New Delhi, Oct. 14: Having expressed its willingness to withdraw troops from the border, India is likely to convey to Pakistan, through America, the steps it expects from the Pervez Musharraf regime that could lead to early resumption of talks.
De-escalatory measures are likely to be the focus of foreign-office consultations between foreign secretary Kanwal Sibal and US under secretary of state for political affairs Mark Grossman when they meet on October 17.
That they meet a day after the crucial deliberations of the Cabinet Committee on Security makes the discussions even more significant.
The Sibal-Grossman talks will be followed by the first Asia-Security dialogue between the two sides which would give them the opportunity to assess and exchange views on important developments in India’s extended neighbourhood.
In the recent past, the George Bush administration had entrusted Grossman with the task of garnering support for Washington’s stand on Iraq.
Though India has already held detailed discussions with the US on developments in Baghdad, the issue might come up again.
“There is no fixed agenda for talks on the Asia Security dialogue. Whatever happens to be the most important issue and is considered by the two sides to be so, will be the main focus of discussion,” a senior foreign ministry official said.
One of the main points of discussion will be the situation in South Asia after the elections in Jammu and Kashmir and Pakistan.
Yesterday, deputy Prime Minister L.K. Advani had hinted of troop withdrawal sooner than later while making it clear that for resumption of dialogue, Pakistan would have to completely stop cross-border terrorism.
The Bush administration, which lauded the successful conduct of elections in Kashmir, had also indicated that it favoured early resumption of talks between the hostile South Asian neighbours.
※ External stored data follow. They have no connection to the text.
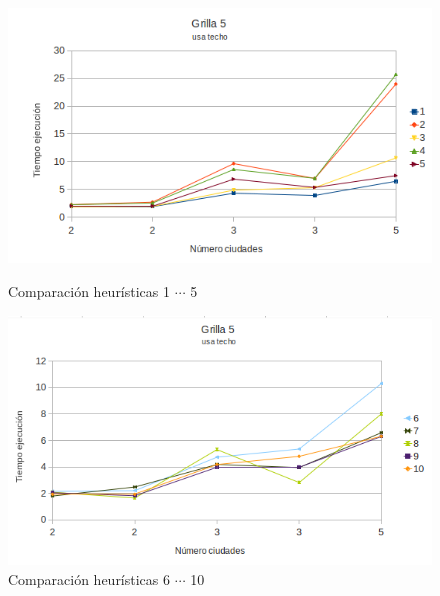 \documentclass[a4paper,10pt]{article}
\begin{document}
\begin{figure}[ht]
\begin{minipage}[b]{0.45\linewidth}
 \centering
 \includegraphics[width=\textwidth]{grilla5ceil0.png}
 \caption{Comparación heurísticas  1 $\cdots$ 5}
 \label{fig:grid5ceil0}
\end{minipage}
\hspace{0.5cm}
\begin{minipage}[b]{0.45\linewidth}
 
\centering
 \includegraphics[width=\textwidth]{grilla5ceil1.png}
 \caption{Comparación heurísticas  6 $\cdots$ 10}
 \label{fig:grid5ceil1}
\end{minipage}


\end{figure}
\end{document}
Grossman’s meeting with Sibal and other senior Indian leaders might help Washington make an assessment of what Delhi has in mind regarding normalisation of ties with Islamabad.
Apart from Pakistan, the two sides are likely to discuss other developments in Asia, particularly security-related issues that are of importance to both. “Our relationship has matured to such a level that we can candidly discuss any issue that is of concern to us with the other side,” the foreign ministry official said.
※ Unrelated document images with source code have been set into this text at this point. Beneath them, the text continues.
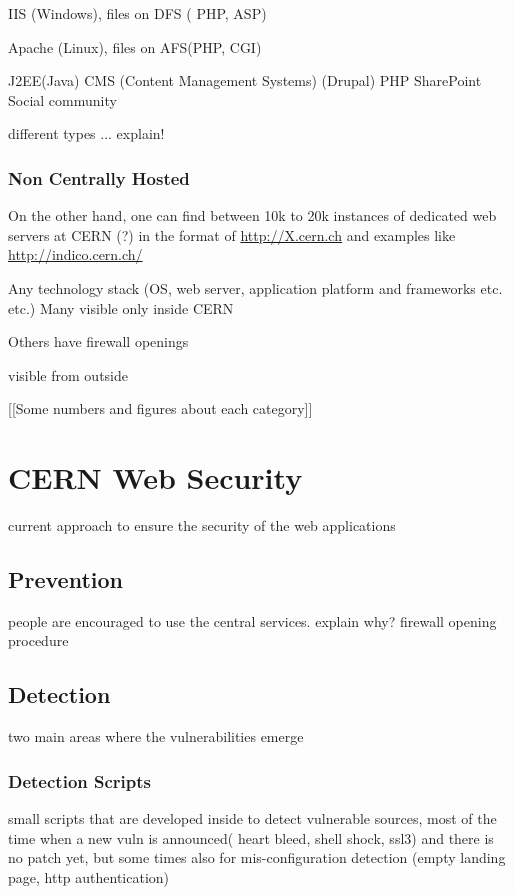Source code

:IIS (Windows), files on DFS ( PHP, ASP)

Apache (Linux), files on AFS(PHP, CGI)

J2EE(Java) 
CMS (Content Management Systems) (Drupal) PHP
SharePoint
Social community











different types ... explain!
\subsubsection{Non Centrally Hosted}

On the other hand, one can find between 10k to 20k instances of dedicated web servers at CERN (?) in the format of \url{http://X.cern.ch} and examples like \url{http://indico.cern.ch/}

Any technology stack (OS, web server, application platform
and frameworks etc. etc.)
Many visible only inside CERN

Others have firewall openings

visible from outside

[[Some numbers and figures about each category]]


\section{CERN Web Security}
current approach to ensure the security of the web applications
\subsection{Prevention}
people are encouraged to use the central services. explain why?
firewall opening procedure

\subsection{Detection}
two main areas where the vulnerabilities emerge
\subsubsection{Detection Scripts}
small scripts that are developed inside to detect vulnerable sources, most of the time when a new vuln is announced( heart bleed, shell shock, ssl3) and there is no patch yet, but some times also for mis-configuration detection (empty landing page, http authentication)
Last month, when US assistant secretary of state Christina Rocca was here, the two sides had started their first dialogue on regional security. It reflected their “mutual interest in stability in India’s extended neighbourhood, as also in the wider Asia-Pacific region”.
A meeting on Afghanistan was held in Washington last week for which Arun Singh, the joint secretary heading the Pakistan-Iran-Afghanistan division, was there.
In the next few days, Nalin Suri, the joint secretary who heads the East Asia division, will travel to the American capital to hold talks that would focus mainly on China.